> Source records
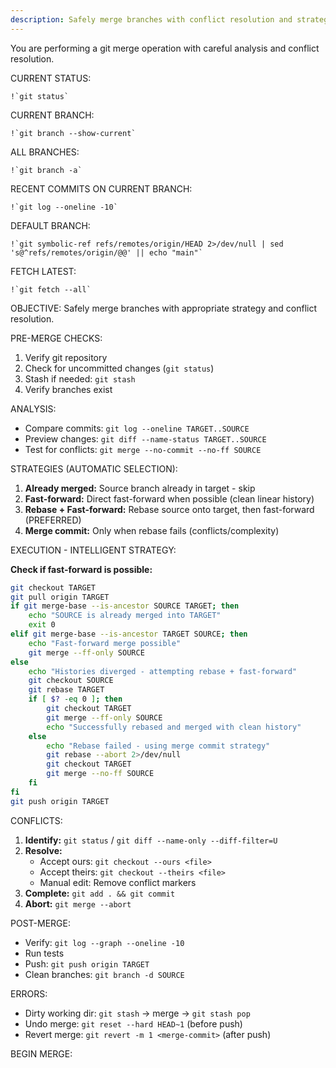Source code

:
 ```yaml
---
description: Safely merge branches with conflict resolution and strategy selection
---
```


You are performing a git merge operation with careful analysis and conflict resolution.

CURRENT STATUS:

```
!`git status`
```

CURRENT BRANCH:

```
!`git branch --show-current`
```

ALL BRANCHES:

```
!`git branch -a`
```

RECENT COMMITS ON CURRENT BRANCH:

```
!`git log --oneline -10`
```

DEFAULT BRANCH:

```
!`git symbolic-ref refs/remotes/origin/HEAD 2>/dev/null | sed 's@^refs/remotes/origin/@@' || echo "main"`
```

FETCH LATEST:

```
!`git fetch --all`
```

OBJECTIVE:
Safely merge branches with appropriate strategy and conflict resolution.

PRE-MERGE CHECKS:
1. Verify git repository
2. Check for uncommitted changes (`git status`)
3. Stash if needed: `git stash`
4. Verify branches exist

ANALYSIS:
- Compare commits: `git log --oneline TARGET..SOURCE`
- Preview changes: `git diff --name-status TARGET..SOURCE`
- Test for conflicts: `git merge --no-commit --no-ff SOURCE`

STRATEGIES (AUTOMATIC SELECTION):
1. **Already merged:** Source branch already in target - skip
2. **Fast-forward:** Direct fast-forward when possible (clean linear history)
3. **Rebase + Fast-forward:** Rebase source onto target, then fast-forward (PREFERRED)
4. **Merge commit:** Only when rebase fails (conflicts/complexity)

EXECUTION - INTELLIGENT STRATEGY:

**Check if fast-forward is possible:**
```bash
git checkout TARGET
git pull origin TARGET
if git merge-base --is-ancestor SOURCE TARGET; then
    echo "SOURCE is already merged into TARGET"
    exit 0
elif git merge-base --is-ancestor TARGET SOURCE; then
    echo "Fast-forward merge possible"
    git merge --ff-only SOURCE
else
    echo "Histories diverged - attempting rebase + fast-forward"
    git checkout SOURCE
    git rebase TARGET
    if [ $? -eq 0 ]; then
        git checkout TARGET
        git merge --ff-only SOURCE
        echo "Successfully rebased and merged with clean history"
    else
        echo "Rebase failed - using merge commit strategy"
        git rebase --abort 2>/dev/null
        git checkout TARGET
        git merge --no-ff SOURCE
    fi
fi
git push origin TARGET
```

CONFLICTS:

1. **Identify:** `git status` / `git diff --name-only --diff-filter=U`
2. **Resolve:**
   - Accept ours: `git checkout --ours <file>`
   - Accept theirs: `git checkout --theirs <file>`
   - Manual edit: Remove conflict markers
3. **Complete:** `git add . && git commit`
4. **Abort:** `git merge --abort`

POST-MERGE:
- Verify: `git log --graph --oneline -10`
- Run tests
- Push: `git push origin TARGET`
- Clean branches: `git branch -d SOURCE`

ERRORS:
- Dirty working dir: `git stash` → merge → `git stash pop`
- Undo merge: `git reset --hard HEAD~1` (before push)
- Revert merge: `git revert -m 1 <merge-commit>` (after push)

BEGIN MERGE:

> Assigned task
Copy the lines from the entries above in which the word "file" appears.

> Answer section
   - Accept ours: `git checkout --ours <file>`
   - Accept theirs: `git checkout --theirs <file>`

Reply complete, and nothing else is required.